Segment Open

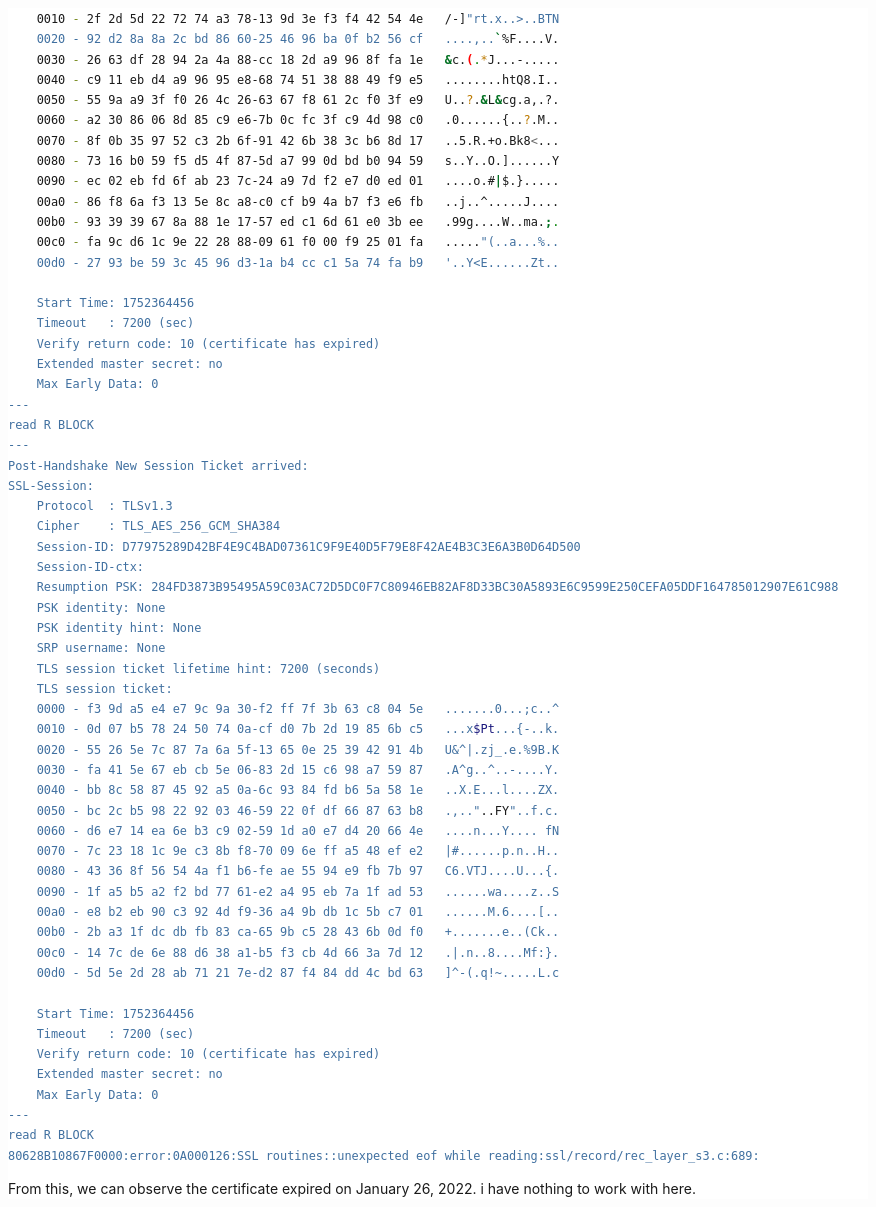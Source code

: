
 ```bash
    0010 - 2f 2d 5d 22 72 74 a3 78-13 9d 3e f3 f4 42 54 4e   /-]"rt.x..>..BTN
    0020 - 92 d2 8a 8a 2c bd 86 60-25 46 96 ba 0f b2 56 cf   ....,..`%F....V.
    0030 - 26 63 df 28 94 2a 4a 88-cc 18 2d a9 96 8f fa 1e   &c.(.*J...-.....
    0040 - c9 11 eb d4 a9 96 95 e8-68 74 51 38 88 49 f9 e5   ........htQ8.I..
    0050 - 55 9a a9 3f f0 26 4c 26-63 67 f8 61 2c f0 3f e9   U..?.&L&cg.a,.?.
    0060 - a2 30 86 06 8d 85 c9 e6-7b 0c fc 3f c9 4d 98 c0   .0......{..?.M..
    0070 - 8f 0b 35 97 52 c3 2b 6f-91 42 6b 38 3c b6 8d 17   ..5.R.+o.Bk8<...
    0080 - 73 16 b0 59 f5 d5 4f 87-5d a7 99 0d bd b0 94 59   s..Y..O.]......Y
    0090 - ec 02 eb fd 6f ab 23 7c-24 a9 7d f2 e7 d0 ed 01   ....o.#|$.}.....
    00a0 - 86 f8 6a f3 13 5e 8c a8-c0 cf b9 4a b7 f3 e6 fb   ..j..^.....J....
    00b0 - 93 39 39 67 8a 88 1e 17-57 ed c1 6d 61 e0 3b ee   .99g....W..ma.;.
    00c0 - fa 9c d6 1c 9e 22 28 88-09 61 f0 00 f9 25 01 fa   ....."(..a...%..
    00d0 - 27 93 be 59 3c 45 96 d3-1a b4 cc c1 5a 74 fa b9   '..Y<E......Zt..

    Start Time: 1752364456
    Timeout   : 7200 (sec)
    Verify return code: 10 (certificate has expired)
    Extended master secret: no
    Max Early Data: 0
---
read R BLOCK
---
Post-Handshake New Session Ticket arrived:
SSL-Session:
    Protocol  : TLSv1.3
    Cipher    : TLS_AES_256_GCM_SHA384
    Session-ID: D77975289D42BF4E9C4BAD07361C9F9E40D5F79E8F42AE4B3C3E6A3B0D64D500
    Session-ID-ctx: 
    Resumption PSK: 284FD3873B95495A59C03AC72D5DC0F7C80946EB82AF8D33BC30A5893E6C9599E250CEFA05DDF164785012907E61C988
    PSK identity: None
    PSK identity hint: None
    SRP username: None
    TLS session ticket lifetime hint: 7200 (seconds)
    TLS session ticket:
    0000 - f3 9d a5 e4 e7 9c 9a 30-f2 ff 7f 3b 63 c8 04 5e   .......0...;c..^
    0010 - 0d 07 b5 78 24 50 74 0a-cf d0 7b 2d 19 85 6b c5   ...x$Pt...{-..k.
    0020 - 55 26 5e 7c 87 7a 6a 5f-13 65 0e 25 39 42 91 4b   U&^|.zj_.e.%9B.K
    0030 - fa 41 5e 67 eb cb 5e 06-83 2d 15 c6 98 a7 59 87   .A^g..^..-....Y.
    0040 - bb 8c 58 87 45 92 a5 0a-6c 93 84 fd b6 5a 58 1e   ..X.E...l....ZX.
    0050 - bc 2c b5 98 22 92 03 46-59 22 0f df 66 87 63 b8   .,.."..FY"..f.c.
    0060 - d6 e7 14 ea 6e b3 c9 02-59 1d a0 e7 d4 20 66 4e   ....n...Y.... fN
    0070 - 7c 23 18 1c 9e c3 8b f8-70 09 6e ff a5 48 ef e2   |#......p.n..H..
    0080 - 43 36 8f 56 54 4a f1 b6-fe ae 55 94 e9 fb 7b 97   C6.VTJ....U...{.
    0090 - 1f a5 b5 a2 f2 bd 77 61-e2 a4 95 eb 7a 1f ad 53   ......wa....z..S
    00a0 - e8 b2 eb 90 c3 92 4d f9-36 a4 9b db 1c 5b c7 01   ......M.6....[..
    00b0 - 2b a3 1f dc db fb 83 ca-65 9b c5 28 43 6b 0d f0   +.......e..(Ck..
    00c0 - 14 7c de 6e 88 d6 38 a1-b5 f3 cb 4d 66 3a 7d 12   .|.n..8....Mf:}.
    00d0 - 5d 5e 2d 28 ab 71 21 7e-d2 87 f4 84 dd 4c bd 63   ]^-(.q!~.....L.c

    Start Time: 1752364456
    Timeout   : 7200 (sec)
    Verify return code: 10 (certificate has expired)
    Extended master secret: no
    Max Early Data: 0
---
read R BLOCK
80628B10867F0000:error:0A000126:SSL routines::unexpected eof while reading:ssl/record/rec_layer_s3.c:689:
```

From this, we can observe the certificate expired on January 26, 2022. i have nothing to work with here.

Segment Closed

* Work to complete: Copy every line of the data that holds the string "None".

* The completed task:
    PSK identity: None
    PSK identity hint: None
    SRP username: None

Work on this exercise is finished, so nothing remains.